- videocassette cover
- Directed by: Patrick Montgomery
- Written by: David Silver
- Produced by: Patrick Montgomery, Stephanie Bennett
- Starring: John Lennon Paul McCartney George Harrison Ringo Starr George Martin Marianne Faithfull Bruce Johnston Billy J. Kramer Gerry Marsden Billy Preston Lenny Kaye Tony Sheridan
- Narrated by: Malcolm McDowell
- Music by: The Beatles
- Distributed by: MGM
- Release date: May 28, 1982;
- Running time: 119 min.
- Language: English

= The Compleat Beatles =

The Compleat Beatles, released in 1982, is a two-hour documentary chronicling the career of the Beatles.

Narrated by actor Malcolm McDowell, it includes extensive interviews with a number of sources close to the Beatles. Some of the people interviewed are producer George Martin, their first manager Allan Williams, Cavern Club DJ Bob Wooler, music writer Bill Harry, and musicians Gerry Marsden, Billy J. Kramer, Marianne Faithfull, Billy Preston, Lenny Kaye, and Tony Sheridan. The film also includes archival footage of interviews with members of the Beatles and their manager Brian Epstein. Authors Nicholas Schaffner and Wilfrid Mellers are among the commentators who offer their views on the band's career. The Compleat Beatles also features early concert footage, behind-the-scenes background on the making of their albums, and candid footage of their often obsessed, hysterical fans.

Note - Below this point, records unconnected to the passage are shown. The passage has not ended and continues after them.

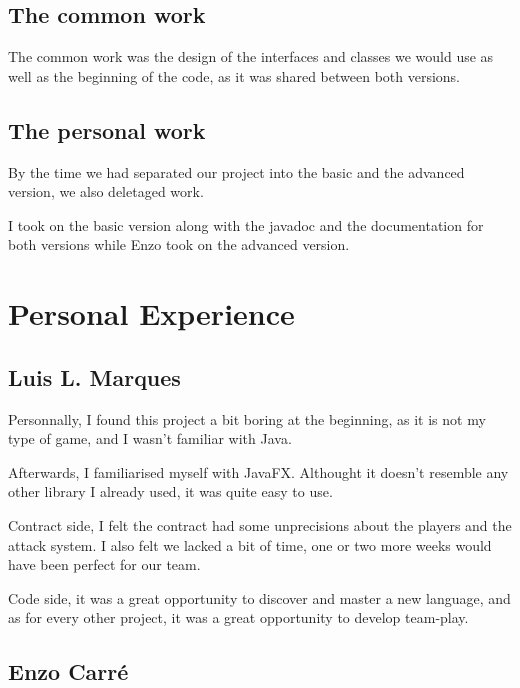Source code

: \documentclass[12pt, a4paper]{report}
\begin{document}
\subsection*{The common work}

The common work was the design of the interfaces and classes we would use as well as the beginning of the code, as it was shared between both versions.

\subsection*{The personal work}

By the time we had separated our project into the basic and the advanced version, we also deletaged work.

I took on the basic version along with the javadoc and the documentation for both versions while Enzo took on the advanced version.

\section*{Personal Experience}

\subsection*{Luis L. Marques}

Personnally, I found this project a bit boring at the beginning, as it is not my type of game, and I wasn't familiar with Java.

Afterwards, I familiarised myself with JavaFX. Althought it doesn't resemble any other library I already used, it was quite easy to use.

Contract side, I felt the contract had some unprecisions about the players and the attack system. I also felt we lacked a bit of time, one or two more weeks would have been perfect for our team.

Code side, it was a great opportunity to discover and master a new language, and as for every other project, it was a great opportunity to develop team-play.

\subsection*{Enzo Carré}
\end{document}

Directed by Patrick Montgomery, the film was produced by Delilah Films/Electronic Arts Pictures and released on home video by Metro-Goldwyn-Mayer in 1984. Based on the popularity of the video release, the film was later made available theatrically in 16mm by TeleCulture Films, an independent company who previously channeled other small films to MGM for home video.

==Video releases==

The Compleat Beatles was initially released as a PBS documentary in the United States, and then on VHS, Betamax, CED and Laserdisc that same year on the MGM/UA Home Video label. The 1982 Laserdisc was released in both analogue and stereo versions, as well as being released in Japan and England in 1983.